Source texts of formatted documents
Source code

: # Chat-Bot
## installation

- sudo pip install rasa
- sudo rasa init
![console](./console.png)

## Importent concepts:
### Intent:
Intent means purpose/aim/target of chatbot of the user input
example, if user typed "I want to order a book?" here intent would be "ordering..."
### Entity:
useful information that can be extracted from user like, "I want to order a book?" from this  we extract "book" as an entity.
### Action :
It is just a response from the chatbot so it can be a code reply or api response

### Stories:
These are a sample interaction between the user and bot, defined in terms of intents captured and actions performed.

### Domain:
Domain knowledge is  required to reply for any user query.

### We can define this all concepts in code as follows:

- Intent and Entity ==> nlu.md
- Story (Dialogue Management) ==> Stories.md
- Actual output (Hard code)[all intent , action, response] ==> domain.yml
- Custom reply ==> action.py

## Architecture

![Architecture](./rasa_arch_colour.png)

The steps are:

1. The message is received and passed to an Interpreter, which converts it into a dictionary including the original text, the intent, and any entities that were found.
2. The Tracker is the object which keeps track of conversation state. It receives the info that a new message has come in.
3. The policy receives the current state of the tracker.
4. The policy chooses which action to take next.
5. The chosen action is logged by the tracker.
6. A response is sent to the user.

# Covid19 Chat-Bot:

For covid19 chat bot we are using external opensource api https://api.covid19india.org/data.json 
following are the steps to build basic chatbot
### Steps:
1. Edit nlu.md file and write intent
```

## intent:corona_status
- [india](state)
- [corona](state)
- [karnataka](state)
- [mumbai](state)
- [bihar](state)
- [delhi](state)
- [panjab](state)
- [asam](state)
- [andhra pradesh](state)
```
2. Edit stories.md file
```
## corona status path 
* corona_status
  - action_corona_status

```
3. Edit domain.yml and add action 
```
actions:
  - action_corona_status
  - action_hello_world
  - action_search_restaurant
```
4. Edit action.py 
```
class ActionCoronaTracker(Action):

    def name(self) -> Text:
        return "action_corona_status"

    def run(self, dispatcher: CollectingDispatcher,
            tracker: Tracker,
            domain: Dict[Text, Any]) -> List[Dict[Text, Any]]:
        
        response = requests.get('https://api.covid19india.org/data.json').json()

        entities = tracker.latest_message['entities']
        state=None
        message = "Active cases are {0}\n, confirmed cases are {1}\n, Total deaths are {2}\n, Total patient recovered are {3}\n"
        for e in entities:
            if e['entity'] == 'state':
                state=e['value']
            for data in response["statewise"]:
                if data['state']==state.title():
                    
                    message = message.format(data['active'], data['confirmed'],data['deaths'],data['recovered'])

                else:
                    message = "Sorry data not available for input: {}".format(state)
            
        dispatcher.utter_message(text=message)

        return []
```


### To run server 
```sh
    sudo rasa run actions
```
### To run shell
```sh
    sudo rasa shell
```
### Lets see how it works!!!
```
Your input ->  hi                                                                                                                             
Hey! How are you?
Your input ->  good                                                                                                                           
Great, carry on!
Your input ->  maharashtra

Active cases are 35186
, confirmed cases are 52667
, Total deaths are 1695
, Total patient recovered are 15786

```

:: Activity ::
Give back all the data exactly as written.

:: Output below ::
Source code

: # Chat-Bot
## installation

- sudo pip install rasa
- sudo rasa init
![console](./console.png)

## Importent concepts:
### Intent:
Intent means purpose/aim/target of chatbot of the user input
example, if user typed "I want to order a book?" here intent would be "ordering..."
### Entity:
useful information that can be extracted from user like, "I want to order a book?" from this  we extract "book" as an entity.
### Action :
It is just a response from the chatbot so it can be a code reply or api response

### Stories:
These are a sample interaction between the user and bot, defined in terms of intents captured and actions performed.

### Domain:
Domain knowledge is  required to reply for any user query.

### We can define this all concepts in code as follows:

- Intent and Entity ==> nlu.md
- Story (Dialogue Management) ==> Stories.md
- Actual output (Hard code)[all intent , action, response] ==> domain.yml
- Custom reply ==> action.py

## Architecture

![Architecture](./rasa_arch_colour.png)

The steps are:

1. The message is received and passed to an Interpreter, which converts it into a dictionary including the original text, the intent, and any entities that were found.
2. The Tracker is the object which keeps track of conversation state. It receives the info that a new message has come in.
3. The policy receives the current state of the tracker.
4. The policy chooses which action to take next.
5. The chosen action is logged by the tracker.
6. A response is sent to the user.

# Covid19 Chat-Bot:

For covid19 chat bot we are using external opensource api https://api.covid19india.org/data.json 
following are the steps to build basic chatbot
### Steps:
1. Edit nlu.md file and write intent
```

## intent:corona_status
- [india](state)
- [corona](state)
- [karnataka](state)
- [mumbai](state)
- [bihar](state)
- [delhi](state)
- [panjab](state)
- [asam](state)
- [andhra pradesh](state)
```
2. Edit stories.md file
```
## corona status path 
* corona_status
  - action_corona_status

```
3. Edit domain.yml and add action 
```
actions:
  - action_corona_status
  - action_hello_world
  - action_search_restaurant
```
4. Edit action.py 
```
class ActionCoronaTracker(Action):

    def name(self) -> Text:
        return "action_corona_status"

    def run(self, dispatcher: CollectingDispatcher,
            tracker: Tracker,
            domain: Dict[Text, Any]) -> List[Dict[Text, Any]]:
        
        response = requests.get('https://api.covid19india.org/data.json').json()

        entities = tracker.latest_message['entities']
        state=None
        message = "Active cases are {0}\n, confirmed cases are {1}\n, Total deaths are {2}\n, Total patient recovered are {3}\n"
        for e in entities:
            if e['entity'] == 'state':
                state=e['value']
            for data in response["statewise"]:
                if data['state']==state.title():
                    
                    message = message.format(data['active'], data['confirmed'],data['deaths'],data['recovered'])

                else:
                    message = "Sorry data not available for input: {}".format(state)
            
        dispatcher.utter_message(text=message)

        return []
```


### To run server 
```sh
    sudo rasa run actions
```
### To run shell
```sh
    sudo rasa shell
```
### Lets see how it works!!!
```
Your input ->  hi                                                                                                                             
Hey! How are you?
Your input ->  good                                                                                                                           
Great, carry on!
Your input ->  maharashtra

Active cases are 35186
, confirmed cases are 52667
, Total deaths are 1695
, Total patient recovered are 15786

```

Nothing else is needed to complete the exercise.